Source code for astropy.stats.jackknife

# Licensed under a 3-clause BSD style license - see LICENSE.rst

from __future__ import annotations

from typing import TYPE_CHECKING

import numpy as np

if TYPE_CHECKING:
    from collections.abc import Callable
    from typing import TypeVar

    from numpy.typing import NDArray

    DT = TypeVar("DT", bound=np.generic)

__all__ = ["jackknife_resampling", "jackknife_stats"]
__doctest_requires__ = {"jackknife_stats": ["scipy"]}



[docs]
def jackknife_resampling(data: NDArray[DT]) -> NDArray[DT]:
    """Performs jackknife resampling on numpy arrays.

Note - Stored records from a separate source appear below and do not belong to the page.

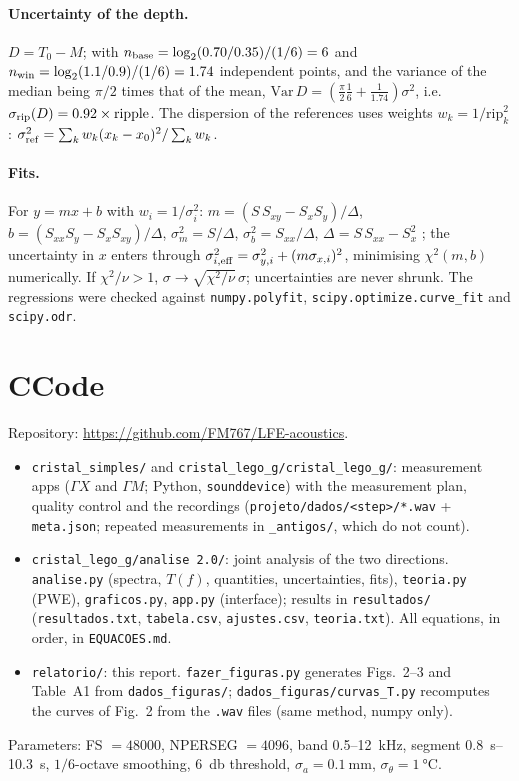 \documentclass[9pt,a4paper,twocolumn]{extarticle}
\newcommand{\umm}{\milli\metre}
\newcommand{\ukHz}{\kilo\hertz}
\newcommand{\udB}{\decibel}
\newcommand{\us}{\second}
\newcommand{\GX}{\ensuremath{\Gamma X}}
\newcommand{\GM}{\ensuremath{\Gamma M}}
\begin{document}
\paragraph{Uncertainty of the depth.} $D=T_0-M$; with $n_{\rm base}=\log_2(0.70/0.35)/(1/6)=6$ and $n_{\rm win}=\log_2(1.1/0.9)/(1/6)=1.74$ independent points, and the variance of the median being $\pi/2$ times that of the mean, $\mathrm{Var}\,D=\left(\frac\pi2\frac16+\frac1{1.74}\right)\sigma^2$, i.e.\ $\sigma_{\rm rip}(D)=0.92\times\mathrm{ripple}$. The dispersion of the references uses weights $w_k=1/\mathrm{rip}_k^2$: $\sigma_{\rm ref}^2=\sum_kw_k(x_k-x_0)^2/\sum_kw_k$.

\paragraph{Fits.} For $y=mx+b$ with $w_i=1/\sigma_i^2$: $m=(S\,S_{xy}-S_xS_y)/\Delta$, $b=(S_{xx}S_y-S_xS_{xy})/\Delta$, $\sigma_m^2=S/\Delta$, $\sigma_b^2=S_{xx}/\Delta$, $\Delta=S\,S_{xx}-S_x^2$ \cite{bev}; the uncertainty in $x$ enters through $\sigma_{i,\rm eff}^2=\sigma_{y,i}^2+(m\sigma_{x,i})^2$, minimising $\chi^2(m,b)$ numerically. If $\chi^2/\nu>1$, $\sigma\to\sqrt{\chi^2/\nu}\,\sigma$; uncertainties are never shrunk. The regressions were checked against \texttt{numpy.polyfit}, \texttt{scipy.optimize.curve\_fit} and \texttt{scipy.odr}.

\section*{C\quad Code}
Repository: \url{https://github.com/FM767/LFE-acoustics}.
\begin{itemize}\setlength{\itemsep}{0pt}
\item \texttt{cristal\_simples/} and \texttt{cristal\_lego\_g/cristal\_lego\_g/}: measurement apps (\GX{} and \GM; Python, \texttt{sounddevice}) with the measurement plan, quality control and the recordings (\texttt{projeto/dados/<step>/*.wav} + \texttt{meta.json}; repeated measurements in \texttt{\_antigos/}, which do not count).
\item \texttt{cristal\_lego\_g/analise 2.0/}: joint analysis of the two directions. \texttt{analise.py} (spectra, $T(f)$, quantities, uncertainties, fits), \texttt{teoria.py} (PWE), \texttt{graficos.py}, \texttt{app.py} (interface); results in \texttt{resultados/} (\texttt{resultados.txt}, \texttt{tabela.csv}, \texttt{ajustes.csv}, \texttt{teoria.txt}). All equations, in order, in \texttt{EQUACOES.md}.
\item \texttt{relatorio/}: this report. \texttt{fazer\_figuras.py} generates Figs.~2--3 and Table~A1 from \texttt{dados\_figuras/}; \texttt{dados\_figuras/curvas\_T.py} recomputes the curves of Fig.~2 from the \texttt{.wav} files (same method, numpy only).
\end{itemize}
Parameters: FS $=48000$, NPERSEG $=4096$, band 0.5--\SI{12}{\ukHz}, segment \SIrange{0.8}{10.3}{\us}, $1/6$-octave smoothing, \SI{6}{\udB} threshold, $\sigma_a=\SI{0.1}{\umm}$, $\sigma_\theta=\SI{1}{\celsius}$.
\end{document}

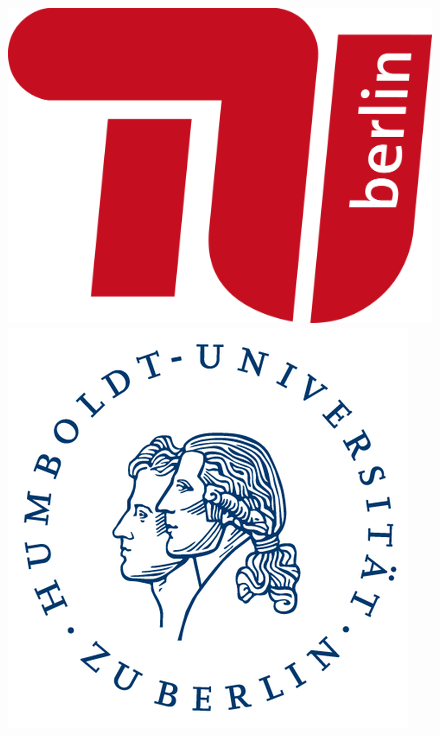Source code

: \begin{titlepage}
\thispagestyle{empty}

\begin{figure}[!htb]

  \includegraphics[width=\linewidth]{Logos/tu.png}
\endminipage\hfill
\hspace*{0.5cm}
{}
  \includegraphics[width=\linewidth]{Logos/hu.png}

\end{figure}
\end{titlepage}
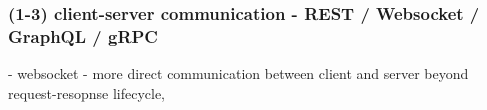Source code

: 
\subsubsection*{(1-3) client-server communication - REST / Websocket / GraphQL / gRPC}

- websocket - more direct communication between client and server beyond request-resopnse lifecycle, 




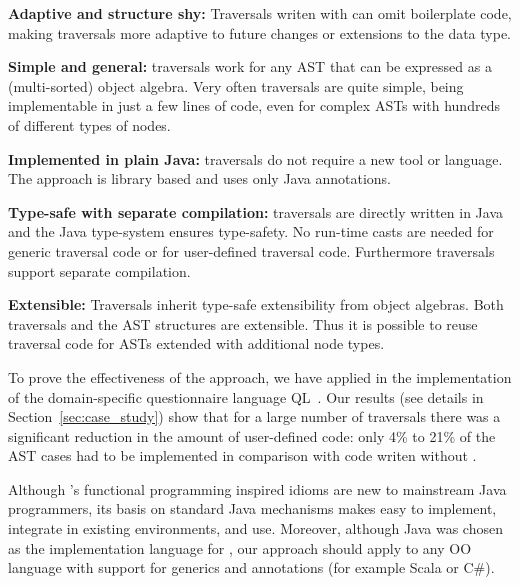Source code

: \begin{itemize*}

\item {\bf Adaptive and structure shy:}  Traversals writen with \name can omit
  boilerplate code, making traversals more adaptive to
  future changes or extensions to the data type.

\item {\bf Simple and general:} \name traversals work for any
  AST that can be expressed as a (multi-sorted) object
  algebra. Very often traversals are quite simple, being
  implementable in just a few lines of code, even for complex
  ASTs with hundreds of different types of nodes.

\item {\bf Implemented in plain Java:} \name traversals do not require
  a new tool or language. The approach is library based and uses only
  Java annotations.

\item {\bf Type-safe with separate compilation:} \name traversals are directly written in Java
  and the Java type-system ensures type-safety. No run-time casts are
  needed for generic traversal code or for user-defined traversal
  code. Furthermore \name traversals support separate compilation.

\item {\bf Extensible:} Traversals inherit type-safe
  extensibility from object algebras. Both traversals and the AST structures
  are extensible. Thus it is possible to
  reuse traversal code for ASTs extended with additional
  node types.


\end{itemize*}

To prove the effectiveness of the approach, we have applied \name in
the implementation of the domain-specific questionnaire language
QL~\cite{gouseti14extensible}.  Our results (see details in
Section~\ref{sec:case_study}) show that for a large number of traversals there was a
significant reduction in the amount of user-defined code: only 4\% to
21\% of the AST cases had to be implemented in comparison with code
writen without \name.

Although \name's functional programming inspired idioms are new to
mainstream Java programmers, its basis on standard Java 
mechanisms makes \name easy to implement, integrate in existing
environments, and use.  Moreover, although Java was chosen as the
implementation language for \Name, our approach should apply to any OO
language with support for generics and annotations (for example Scala or C\#).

    Jackknife resampling is a technique to generate 'n' deterministic samples
    of size 'n-1' from a measured sample of size 'n'. Basically, the i-th
    sample, (1<=i<=n), is generated by means of removing the i-th measurement
    of the original sample. Like the bootstrap resampling, this statistical
    technique finds applications in estimating variance, bias, and confidence
    intervals.

    Parameters
    ----------
    data : ndarray
        Original sample (1-D array) from which the jackknife resamples will be
        generated.

    Returns
    -------
    resamples : ndarray
        The i-th row is the i-th jackknife sample, i.e., the original sample
        with the i-th measurement deleted.

    References
    ----------
    .. [1] McIntosh, Avery. "The Jackknife Estimation Method".
        <https://arxiv.org/abs/1606.00497>

    .. [2] Efron, Bradley. "The Jackknife, the Bootstrap, and other
        Resampling Plans". Technical Report No. 63, Division of Biostatistics,
        Stanford University, December, 1980.

    .. [3] Jackknife resampling <https://en.wikipedia.org/wiki/Jackknife_resampling>
    """
    n = data.shape[0]
    if n <= 0:
        raise ValueError("data must contain at least one measurement.")

    resamples = np.empty([n, n - 1])

    for i in range(n):
        resamples[i] = np.delete(data, i)

    return resamples




[docs]
def jackknife_stats(
    data: NDArray,
    statistic: Callable,
    confidence_level: float = 0.95,
) -> tuple[float | NDArray, float | NDArray, float | NDArray, NDArray]:
    """Performs jackknife estimation on the basis of jackknife resamples.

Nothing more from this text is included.